## What is needed
Return the data below exactly, but only from the line containing "will usually need" through the line containing "with half-duplex mode, some", with both of those lines included.

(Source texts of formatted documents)
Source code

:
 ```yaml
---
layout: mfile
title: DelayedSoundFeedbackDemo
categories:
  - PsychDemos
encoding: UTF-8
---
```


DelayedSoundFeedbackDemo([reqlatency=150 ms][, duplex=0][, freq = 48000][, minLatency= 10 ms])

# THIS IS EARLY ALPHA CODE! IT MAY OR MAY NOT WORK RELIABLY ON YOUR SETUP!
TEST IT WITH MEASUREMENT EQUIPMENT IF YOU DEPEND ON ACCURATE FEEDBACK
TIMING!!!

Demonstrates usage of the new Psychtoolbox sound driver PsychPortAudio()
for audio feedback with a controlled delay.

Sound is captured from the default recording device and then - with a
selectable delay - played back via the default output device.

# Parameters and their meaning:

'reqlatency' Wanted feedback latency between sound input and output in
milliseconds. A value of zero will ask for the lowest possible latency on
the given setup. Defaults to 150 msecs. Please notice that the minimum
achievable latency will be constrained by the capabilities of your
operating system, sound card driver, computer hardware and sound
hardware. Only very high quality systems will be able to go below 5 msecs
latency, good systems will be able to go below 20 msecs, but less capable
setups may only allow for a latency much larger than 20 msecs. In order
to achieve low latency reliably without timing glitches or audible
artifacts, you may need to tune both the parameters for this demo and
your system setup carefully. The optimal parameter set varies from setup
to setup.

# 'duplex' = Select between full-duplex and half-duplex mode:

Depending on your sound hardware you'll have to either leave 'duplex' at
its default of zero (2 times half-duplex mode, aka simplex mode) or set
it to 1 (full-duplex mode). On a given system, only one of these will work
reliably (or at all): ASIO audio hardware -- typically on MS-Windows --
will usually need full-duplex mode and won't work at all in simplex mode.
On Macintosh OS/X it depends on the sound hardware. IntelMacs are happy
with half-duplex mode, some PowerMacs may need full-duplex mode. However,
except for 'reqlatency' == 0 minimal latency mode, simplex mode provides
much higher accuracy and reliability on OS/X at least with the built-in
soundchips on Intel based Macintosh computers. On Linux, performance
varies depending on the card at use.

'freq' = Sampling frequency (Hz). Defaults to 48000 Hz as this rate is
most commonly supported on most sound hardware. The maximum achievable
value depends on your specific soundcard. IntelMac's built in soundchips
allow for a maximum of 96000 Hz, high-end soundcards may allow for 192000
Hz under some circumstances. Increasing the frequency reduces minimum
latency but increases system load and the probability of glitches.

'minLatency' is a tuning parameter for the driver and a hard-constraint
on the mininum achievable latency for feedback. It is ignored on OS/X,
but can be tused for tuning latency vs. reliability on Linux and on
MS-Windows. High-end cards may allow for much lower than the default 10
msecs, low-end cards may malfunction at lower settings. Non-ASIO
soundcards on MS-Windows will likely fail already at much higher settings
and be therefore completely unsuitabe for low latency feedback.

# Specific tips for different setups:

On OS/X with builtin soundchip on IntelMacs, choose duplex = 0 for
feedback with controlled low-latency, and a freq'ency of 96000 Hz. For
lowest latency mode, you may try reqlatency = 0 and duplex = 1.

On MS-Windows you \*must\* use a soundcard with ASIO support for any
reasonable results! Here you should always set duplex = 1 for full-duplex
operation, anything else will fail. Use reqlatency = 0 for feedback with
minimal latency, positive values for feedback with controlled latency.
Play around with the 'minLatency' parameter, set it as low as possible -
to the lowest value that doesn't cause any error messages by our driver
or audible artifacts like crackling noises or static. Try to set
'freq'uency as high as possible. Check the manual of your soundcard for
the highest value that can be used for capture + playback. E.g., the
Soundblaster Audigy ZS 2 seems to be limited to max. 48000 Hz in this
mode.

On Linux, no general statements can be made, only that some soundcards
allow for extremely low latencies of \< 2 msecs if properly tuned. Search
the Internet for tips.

## Reply to the task
will usually need full-duplex mode and won't work at all in simplex mode.
On Macintosh OS/X it depends on the sound hardware. IntelMacs are happy
with half-duplex mode, some PowerMacs may need full-duplex mode. However,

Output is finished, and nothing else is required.